Help me to remember that I make a difference, however small it may seem some days, and that I matter.
I am a dispatcher, Lord, grant me peace.
A Day in the Life of a Dispatcher
by Karen Whaley, Arcadia (FL) Police Department
I leave my home and my family too
To go to the station my job to do,
My kids don't know when I'll work or I won't
My schedule's so crazy I sometimes don't!
It's hard to leave when my family's at home
But this shift will soon change, it won't be long.
I walk in the door and the first thing I see
is the dispatcher on duty just before me.
With a quick rundown of the day's events,
A sympathetic smile and a couple of hints,
She's out the door and back to her life
And I whisper a prayer for safety tonight.
My two worlds are different in so many ways
The language we speak, the things that we say.
At home it's "Mom, can I have some more, please?"
And here, it's 10-4 and 10-29P's.
Though different at times they're similar too
Because someone's life is depending on you.
You answer the phone call after call -
A lost dog, a found cat or nothing at all.
Then the phone rings and the voice on the line
Is screaming for help and you know that it's time.
Your training takes over, you get help on the way,
As you dispatch units you silently pray
"Oh, Lord, please go with them wherever they go
They're risking their lives for one they don't know.
For every officer I have to send
Is not just my co-worker but also my friend.

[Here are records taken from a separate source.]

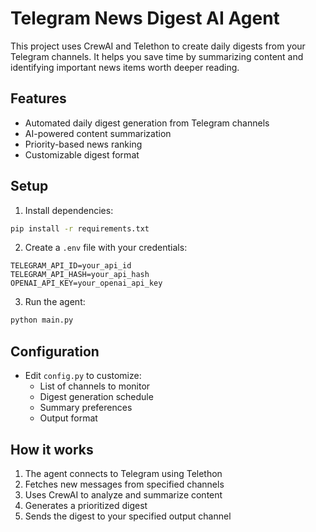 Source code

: # Telegram News Digest AI Agent

This project uses CrewAI and Telethon to create daily digests from your Telegram channels. It helps you save time by summarizing content and identifying important news items worth deeper reading.

## Features

- Automated daily digest generation from Telegram channels
- AI-powered content summarization
- Priority-based news ranking
- Customizable digest format

## Setup

1. Install dependencies:
```bash
pip install -r requirements.txt
```

2. Create a `.env` file with your credentials:
```
TELEGRAM_API_ID=your_api_id
TELEGRAM_API_HASH=your_api_hash
OPENAI_API_KEY=your_openai_api_key
```

3. Run the agent:
```bash
python main.py
```

## Configuration

- Edit `config.py` to customize:
  - List of channels to monitor
  - Digest generation schedule
  - Summary preferences
  - Output format

## How it works

1. The agent connects to Telegram using Telethon
2. Fetches new messages from specified channels
3. Uses CrewAI to analyze and summarize content
4. Generates a prioritized digest
5. Sends the digest to your specified output channel  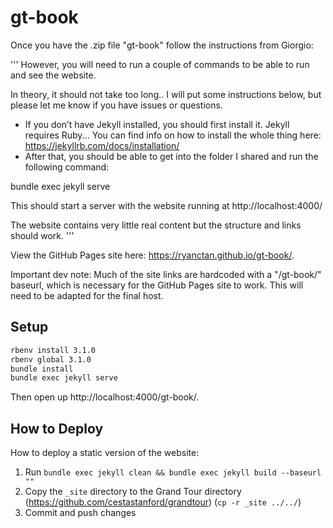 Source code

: # gt-book

Once you have the .zip file "gt-book" follow the instructions from Giorgio:

'''
However, you will need to run a couple of commands to be able to run and see the website.

In theory, it should not take too long.. I will put some instructions below, but please let me know if you have issues or questions.

- If you don’t have Jekyll installed, you should first install it. Jekyll requires Ruby... You can find info on how to install the whole thing here: https://jekyllrb.com/docs/installation/
- After that, you should be able to get into the folder I shared and run the following command:

bundle exec jekyll serve

This should start a server with the website running at http://localhost:4000/

The website contains very little real content but the structure and links should work.
'''

View the GitHub Pages site here: https://ryanctan.github.io/gt-book/.

Important dev note:
Much of the site links are hardcoded with a "/gt-book/" baseurl, which is necessary for the GitHub Pages site to work. This will need to be adapted for the final host.

## Setup

```bash
rbenv install 3.1.0
rbenv global 3.1.0
bundle install
bundle exec jekyll serve
```

Then open up http://localhost:4000/gt-book/.

## How to Deploy

How to deploy a static version of the website:

1. Run `bundle exec jekyll clean && bundle exec jekyll build --baseurl ""`
2. Copy the `_site` directory to the Grand Tour directory (https://github.com/cestastanford/grandtour) (`cp -r _site ../../`)
3. Commit and push changes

They have homes and families too,
So I'm asking you, Lord, Please see them through."
As the first of the officers arrive on the scene
You hear the radio beginning to sing.
Send Rescue, and Crime Scene, and CID
Get some more units and call 1,2, and 3.
Send out a BOLO, call this girl's mom
Have her go to the hospital but try to sound calm.
The crisis is over and they're back on patrol
And you know it's okay to lose control.
A couple of tears, a few minutes alone
and back out you go to answer more phones.
The music's too loud, there's a cow in the road
The neighbors are watering in spite of the code.
The next dispatcher is a welcome sight
When she walks in and says, "been a long night?"
You give a quick rundown of the day's events,
a sympathetic smile and a couple of hints,
And when the last of my officers calls 10-42
Today my job's done and I go home too.
Just A Voice
You don't know who I am; to you I am just a voice.
It was me who took your frantic call, when you had no other choice.
I spend many hours waiting, to help when you're in need.
"Send help to me, please get them here is often what you plead.
To do my job is complex, but only a few tools are a must
Put your faith in me, I am the one that you can trust.
My ears are a necessity; my mouth a mighty sword
I must use my ears to listen, and then choreograph every word.
I am the protector of this land; I take pride in what I do
I am here to listen and do what is best for you.
The day you place a call to me, might be the worst day you ever had
At least today you know, I too was feeling sad.
I take your problems home with me, I know that's not so good,
But as you felt your tragedy it was by your side I stood.
I walked with you to the door, to let them into help,
I guided you to safety, when all alone you felt.
It is not often we hear praise or even simple thanks,
But the cookies and cards are plenty through police and fire ranks.
The day you placed your call, and I picked up the phone
I hope I made you feel safe and showed you you're not alone.
Remember who I am, I am not just a voice
I am the 911 Dispatcher you called when you had no other choice.